▶ _REQUIRED ACTION_: Your output should consist of every record, copied exactly.

Stored data
◆ ◆ ◆

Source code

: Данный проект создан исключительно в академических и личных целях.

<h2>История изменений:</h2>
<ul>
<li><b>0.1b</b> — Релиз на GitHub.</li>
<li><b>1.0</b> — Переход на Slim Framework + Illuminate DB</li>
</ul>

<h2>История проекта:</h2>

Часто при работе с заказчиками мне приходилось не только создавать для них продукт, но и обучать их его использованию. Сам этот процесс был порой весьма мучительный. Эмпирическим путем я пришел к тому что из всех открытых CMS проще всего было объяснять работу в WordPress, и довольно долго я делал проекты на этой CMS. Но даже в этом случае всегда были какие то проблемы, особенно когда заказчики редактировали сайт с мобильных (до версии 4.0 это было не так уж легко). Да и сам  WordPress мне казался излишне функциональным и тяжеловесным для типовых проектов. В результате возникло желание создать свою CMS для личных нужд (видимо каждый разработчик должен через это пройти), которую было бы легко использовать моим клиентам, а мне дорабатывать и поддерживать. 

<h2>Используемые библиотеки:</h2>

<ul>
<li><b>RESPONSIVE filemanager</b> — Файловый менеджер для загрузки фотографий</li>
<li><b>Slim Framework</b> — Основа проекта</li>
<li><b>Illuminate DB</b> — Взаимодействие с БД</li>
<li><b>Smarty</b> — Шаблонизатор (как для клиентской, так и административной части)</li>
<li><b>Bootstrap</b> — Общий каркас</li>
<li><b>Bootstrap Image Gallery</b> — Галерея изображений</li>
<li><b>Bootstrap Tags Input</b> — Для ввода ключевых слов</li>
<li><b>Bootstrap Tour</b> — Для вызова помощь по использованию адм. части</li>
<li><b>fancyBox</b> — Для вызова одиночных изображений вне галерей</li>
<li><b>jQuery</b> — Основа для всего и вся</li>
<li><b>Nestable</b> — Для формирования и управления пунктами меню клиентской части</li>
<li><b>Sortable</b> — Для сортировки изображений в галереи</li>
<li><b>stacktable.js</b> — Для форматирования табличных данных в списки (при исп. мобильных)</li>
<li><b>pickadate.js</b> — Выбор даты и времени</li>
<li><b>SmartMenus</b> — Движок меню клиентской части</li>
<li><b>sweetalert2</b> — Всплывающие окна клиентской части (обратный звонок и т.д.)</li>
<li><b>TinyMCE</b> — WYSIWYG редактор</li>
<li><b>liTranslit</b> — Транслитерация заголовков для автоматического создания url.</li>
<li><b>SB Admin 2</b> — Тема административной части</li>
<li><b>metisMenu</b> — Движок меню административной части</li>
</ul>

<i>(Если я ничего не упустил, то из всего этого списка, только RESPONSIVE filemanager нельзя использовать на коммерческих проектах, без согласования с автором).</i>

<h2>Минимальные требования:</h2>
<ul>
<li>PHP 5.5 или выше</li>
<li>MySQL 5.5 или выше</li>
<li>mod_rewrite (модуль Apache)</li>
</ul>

◆ ◆ ◆

▶ _ANSWER SECTION_:
Source code

: Данный проект создан исключительно в академических и личных целях.

<h2>История изменений:</h2>
<ul>
<li><b>0.1b</b> — Релиз на GitHub.</li>
<li><b>1.0</b> — Переход на Slim Framework + Illuminate DB</li>
</ul>

<h2>История проекта:</h2>

Часто при работе с заказчиками мне приходилось не только создавать для них продукт, но и обучать их его использованию. Сам этот процесс был порой весьма мучительный. Эмпирическим путем я пришел к тому что из всех открытых CMS проще всего было объяснять работу в WordPress, и довольно долго я делал проекты на этой CMS. Но даже в этом случае всегда были какие то проблемы, особенно когда заказчики редактировали сайт с мобильных (до версии 4.0 это было не так уж легко). Да и сам  WordPress мне казался излишне функциональным и тяжеловесным для типовых проектов. В результате возникло желание создать свою CMS для личных нужд (видимо каждый разработчик должен через это пройти), которую было бы легко использовать моим клиентам, а мне дорабатывать и поддерживать. 

<h2>Используемые библиотеки:</h2>

<ul>
<li><b>RESPONSIVE filemanager</b> — Файловый менеджер для загрузки фотографий</li>
<li><b>Slim Framework</b> — Основа проекта</li>
<li><b>Illuminate DB</b> — Взаимодействие с БД</li>
<li><b>Smarty</b> — Шаблонизатор (как для клиентской, так и административной части)</li>
<li><b>Bootstrap</b> — Общий каркас</li>
<li><b>Bootstrap Image Gallery</b> — Галерея изображений</li>
<li><b>Bootstrap Tags Input</b> — Для ввода ключевых слов</li>
<li><b>Bootstrap Tour</b> — Для вызова помощь по использованию адм. части</li>
<li><b>fancyBox</b> — Для вызова одиночных изображений вне галерей</li>
<li><b>jQuery</b> — Основа для всего и вся</li>
<li><b>Nestable</b> — Для формирования и управления пунктами меню клиентской части</li>
<li><b>Sortable</b> — Для сортировки изображений в галереи</li>
<li><b>stacktable.js</b> — Для форматирования табличных данных в списки (при исп. мобильных)</li>
<li><b>pickadate.js</b> — Выбор даты и времени</li>
<li><b>SmartMenus</b> — Движок меню клиентской части</li>
<li><b>sweetalert2</b> — Всплывающие окна клиентской части (обратный звонок и т.д.)</li>
<li><b>TinyMCE</b> — WYSIWYG редактор</li>
<li><b>liTranslit</b> — Транслитерация заголовков для автоматического создания url.</li>
<li><b>SB Admin 2</b> — Тема административной части</li>
<li><b>metisMenu</b> — Движок меню административной части</li>
</ul>

<i>(Если я ничего не упустил, то из всего этого списка, только RESPONSIVE filemanager нельзя использовать на коммерческих проектах, без согласования с автором).</i>

<h2>Минимальные требования:</h2>
<ul>
<li>PHP 5.5 или выше</li>
<li>MySQL 5.5 или выше</li>
<li>mod_rewrite (модуль Apache)</li>
</ul>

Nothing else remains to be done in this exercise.